TASK. Set down exactly the lines below between the line holding "0 | Discret |" and the line holding "Trousse d'outils |", inclusive; no other line belongs in the answer.

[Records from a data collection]
↓↓↓

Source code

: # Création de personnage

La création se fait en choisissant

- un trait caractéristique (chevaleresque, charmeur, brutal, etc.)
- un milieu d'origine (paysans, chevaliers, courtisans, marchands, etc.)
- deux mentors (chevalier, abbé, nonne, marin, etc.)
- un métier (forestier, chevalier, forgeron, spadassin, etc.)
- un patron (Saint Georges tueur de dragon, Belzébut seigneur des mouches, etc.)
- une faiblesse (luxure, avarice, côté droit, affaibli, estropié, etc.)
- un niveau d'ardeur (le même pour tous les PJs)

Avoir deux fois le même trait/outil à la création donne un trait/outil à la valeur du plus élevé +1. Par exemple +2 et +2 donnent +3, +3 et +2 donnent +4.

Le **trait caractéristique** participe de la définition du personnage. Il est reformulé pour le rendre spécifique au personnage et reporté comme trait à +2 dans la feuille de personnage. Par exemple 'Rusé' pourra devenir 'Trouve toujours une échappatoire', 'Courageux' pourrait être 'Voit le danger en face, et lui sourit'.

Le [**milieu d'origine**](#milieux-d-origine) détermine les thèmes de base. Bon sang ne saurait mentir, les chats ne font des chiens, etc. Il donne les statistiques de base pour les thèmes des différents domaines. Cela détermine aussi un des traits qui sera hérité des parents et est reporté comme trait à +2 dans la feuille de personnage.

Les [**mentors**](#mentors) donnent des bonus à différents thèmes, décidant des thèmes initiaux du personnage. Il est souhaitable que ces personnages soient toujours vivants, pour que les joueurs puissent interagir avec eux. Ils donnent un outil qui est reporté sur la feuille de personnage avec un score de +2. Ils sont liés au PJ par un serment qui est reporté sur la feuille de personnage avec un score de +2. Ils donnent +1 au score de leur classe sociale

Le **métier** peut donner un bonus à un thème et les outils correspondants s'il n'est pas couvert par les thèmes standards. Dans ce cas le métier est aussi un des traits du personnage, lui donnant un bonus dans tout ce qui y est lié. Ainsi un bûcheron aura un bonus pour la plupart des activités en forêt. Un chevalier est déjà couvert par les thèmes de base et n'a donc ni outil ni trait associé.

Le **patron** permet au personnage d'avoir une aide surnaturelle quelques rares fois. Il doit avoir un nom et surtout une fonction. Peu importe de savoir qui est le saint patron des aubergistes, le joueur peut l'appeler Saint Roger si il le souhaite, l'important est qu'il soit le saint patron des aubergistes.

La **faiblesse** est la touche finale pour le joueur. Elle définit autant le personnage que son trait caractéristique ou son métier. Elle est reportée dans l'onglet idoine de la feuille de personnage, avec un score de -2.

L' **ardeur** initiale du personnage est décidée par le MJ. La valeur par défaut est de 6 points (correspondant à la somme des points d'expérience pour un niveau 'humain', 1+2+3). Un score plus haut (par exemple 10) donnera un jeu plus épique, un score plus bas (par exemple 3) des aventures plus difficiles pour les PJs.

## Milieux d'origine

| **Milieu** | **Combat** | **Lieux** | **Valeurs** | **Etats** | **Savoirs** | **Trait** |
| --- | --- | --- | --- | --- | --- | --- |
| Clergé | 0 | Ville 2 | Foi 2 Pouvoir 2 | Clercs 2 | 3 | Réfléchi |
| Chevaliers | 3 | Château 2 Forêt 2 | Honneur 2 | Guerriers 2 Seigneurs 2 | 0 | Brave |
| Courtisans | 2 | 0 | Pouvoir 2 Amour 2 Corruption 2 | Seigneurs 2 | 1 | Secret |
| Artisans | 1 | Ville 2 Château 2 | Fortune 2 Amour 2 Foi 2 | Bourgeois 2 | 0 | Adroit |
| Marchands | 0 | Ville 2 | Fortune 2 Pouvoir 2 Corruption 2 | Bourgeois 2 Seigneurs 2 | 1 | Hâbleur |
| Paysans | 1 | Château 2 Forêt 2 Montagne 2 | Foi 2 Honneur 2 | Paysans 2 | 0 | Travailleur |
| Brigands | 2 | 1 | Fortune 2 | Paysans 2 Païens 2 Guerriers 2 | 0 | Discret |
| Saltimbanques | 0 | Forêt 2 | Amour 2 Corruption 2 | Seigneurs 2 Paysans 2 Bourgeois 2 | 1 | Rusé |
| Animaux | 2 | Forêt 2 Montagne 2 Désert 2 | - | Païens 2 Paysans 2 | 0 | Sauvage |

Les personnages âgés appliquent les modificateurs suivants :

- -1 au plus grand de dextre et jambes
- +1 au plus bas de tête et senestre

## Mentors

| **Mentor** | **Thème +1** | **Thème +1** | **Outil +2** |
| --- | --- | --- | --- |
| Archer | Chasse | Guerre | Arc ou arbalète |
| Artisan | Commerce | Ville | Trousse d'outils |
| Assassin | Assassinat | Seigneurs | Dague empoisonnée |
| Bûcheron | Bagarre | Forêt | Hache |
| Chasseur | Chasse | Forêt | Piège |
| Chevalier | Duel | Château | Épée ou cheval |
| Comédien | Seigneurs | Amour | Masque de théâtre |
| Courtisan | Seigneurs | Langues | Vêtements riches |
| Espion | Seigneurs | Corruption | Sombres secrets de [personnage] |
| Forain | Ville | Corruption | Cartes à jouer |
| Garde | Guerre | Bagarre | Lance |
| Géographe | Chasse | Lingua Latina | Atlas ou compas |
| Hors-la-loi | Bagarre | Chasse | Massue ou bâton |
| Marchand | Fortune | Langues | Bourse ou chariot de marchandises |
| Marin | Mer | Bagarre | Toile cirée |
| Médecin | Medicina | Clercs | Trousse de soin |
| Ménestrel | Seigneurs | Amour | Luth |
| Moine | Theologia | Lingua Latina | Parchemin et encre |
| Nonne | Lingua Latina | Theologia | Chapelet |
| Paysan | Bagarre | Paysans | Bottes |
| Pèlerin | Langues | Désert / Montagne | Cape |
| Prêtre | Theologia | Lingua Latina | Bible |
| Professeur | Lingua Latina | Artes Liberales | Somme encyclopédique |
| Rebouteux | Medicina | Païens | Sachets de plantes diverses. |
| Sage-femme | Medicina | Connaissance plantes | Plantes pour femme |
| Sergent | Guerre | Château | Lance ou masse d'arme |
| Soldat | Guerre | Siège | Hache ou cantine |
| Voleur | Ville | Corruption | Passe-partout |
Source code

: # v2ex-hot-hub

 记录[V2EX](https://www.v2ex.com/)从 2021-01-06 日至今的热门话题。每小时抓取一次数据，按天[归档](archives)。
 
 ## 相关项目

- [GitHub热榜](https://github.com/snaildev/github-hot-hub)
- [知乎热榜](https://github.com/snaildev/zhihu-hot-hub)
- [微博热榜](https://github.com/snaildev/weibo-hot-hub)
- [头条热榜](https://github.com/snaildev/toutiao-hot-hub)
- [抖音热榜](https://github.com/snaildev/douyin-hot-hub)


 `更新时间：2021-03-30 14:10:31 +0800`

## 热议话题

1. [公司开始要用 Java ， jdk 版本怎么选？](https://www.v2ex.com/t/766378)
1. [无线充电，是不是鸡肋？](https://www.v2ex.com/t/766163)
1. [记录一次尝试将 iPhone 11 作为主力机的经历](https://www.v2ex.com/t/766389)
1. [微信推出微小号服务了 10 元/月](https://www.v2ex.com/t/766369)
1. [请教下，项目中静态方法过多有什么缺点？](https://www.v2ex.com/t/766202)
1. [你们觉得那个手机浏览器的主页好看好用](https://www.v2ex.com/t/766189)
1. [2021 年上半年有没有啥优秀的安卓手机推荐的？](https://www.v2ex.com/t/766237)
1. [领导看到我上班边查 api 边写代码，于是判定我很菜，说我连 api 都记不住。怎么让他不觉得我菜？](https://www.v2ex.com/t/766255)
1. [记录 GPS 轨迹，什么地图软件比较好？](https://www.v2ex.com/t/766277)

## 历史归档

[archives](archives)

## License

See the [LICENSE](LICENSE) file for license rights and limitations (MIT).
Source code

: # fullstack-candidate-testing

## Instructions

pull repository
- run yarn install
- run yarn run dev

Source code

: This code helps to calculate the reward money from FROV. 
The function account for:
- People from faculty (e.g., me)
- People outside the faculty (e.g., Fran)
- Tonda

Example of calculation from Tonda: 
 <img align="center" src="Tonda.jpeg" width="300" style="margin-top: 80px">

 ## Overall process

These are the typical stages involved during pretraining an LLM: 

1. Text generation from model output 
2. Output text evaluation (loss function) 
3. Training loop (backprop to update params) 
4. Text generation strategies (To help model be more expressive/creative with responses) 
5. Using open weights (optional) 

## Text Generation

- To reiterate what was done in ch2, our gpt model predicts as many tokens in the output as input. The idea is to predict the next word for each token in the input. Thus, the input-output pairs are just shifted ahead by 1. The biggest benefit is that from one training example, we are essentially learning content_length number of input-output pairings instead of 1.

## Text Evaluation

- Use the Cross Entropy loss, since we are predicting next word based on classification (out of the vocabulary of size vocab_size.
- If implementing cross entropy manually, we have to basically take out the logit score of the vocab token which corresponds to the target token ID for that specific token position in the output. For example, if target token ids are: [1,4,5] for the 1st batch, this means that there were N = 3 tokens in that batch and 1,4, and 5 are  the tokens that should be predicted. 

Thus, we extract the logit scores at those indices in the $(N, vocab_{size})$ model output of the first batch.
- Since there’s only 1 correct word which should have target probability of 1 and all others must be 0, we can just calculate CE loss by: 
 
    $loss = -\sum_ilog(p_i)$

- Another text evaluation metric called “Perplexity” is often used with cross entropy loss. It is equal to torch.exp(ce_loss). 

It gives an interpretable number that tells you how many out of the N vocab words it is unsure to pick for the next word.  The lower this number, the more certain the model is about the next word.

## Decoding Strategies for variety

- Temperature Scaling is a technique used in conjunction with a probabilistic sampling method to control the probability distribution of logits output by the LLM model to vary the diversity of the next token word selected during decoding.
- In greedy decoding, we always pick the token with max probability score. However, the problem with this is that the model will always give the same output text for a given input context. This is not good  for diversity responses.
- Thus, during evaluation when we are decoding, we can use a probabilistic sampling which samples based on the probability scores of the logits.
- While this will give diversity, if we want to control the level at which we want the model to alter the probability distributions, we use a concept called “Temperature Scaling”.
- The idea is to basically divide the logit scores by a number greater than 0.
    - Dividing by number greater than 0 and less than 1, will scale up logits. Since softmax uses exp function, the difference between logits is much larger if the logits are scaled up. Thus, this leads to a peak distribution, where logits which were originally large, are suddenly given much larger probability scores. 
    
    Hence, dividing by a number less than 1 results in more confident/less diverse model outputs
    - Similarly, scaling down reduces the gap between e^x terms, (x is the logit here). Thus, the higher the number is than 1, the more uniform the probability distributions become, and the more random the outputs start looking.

↑↑↑

EXERCISE RESULT.
| Brigands | 2 | 1 | Fortune 2 | Paysans 2 Païens 2 Guerriers 2 | 0 | Discret |
| Saltimbanques | 0 | Forêt 2 | Amour 2 Corruption 2 | Seigneurs 2 Paysans 2 Bourgeois 2 | 1 | Rusé |
| Animaux | 2 | Forêt 2 Montagne 2 Désert 2 | - | Païens 2 Paysans 2 | 0 | Sauvage |

Les personnages âgés appliquent les modificateurs suivants :

- -1 au plus grand de dextre et jambes
- +1 au plus bas de tête et senestre

## Mentors

| **Mentor** | **Thème +1** | **Thème +1** | **Outil +2** |
| --- | --- | --- | --- |
| Archer | Chasse | Guerre | Arc ou arbalète |
| Artisan | Commerce | Ville | Trousse d'outils |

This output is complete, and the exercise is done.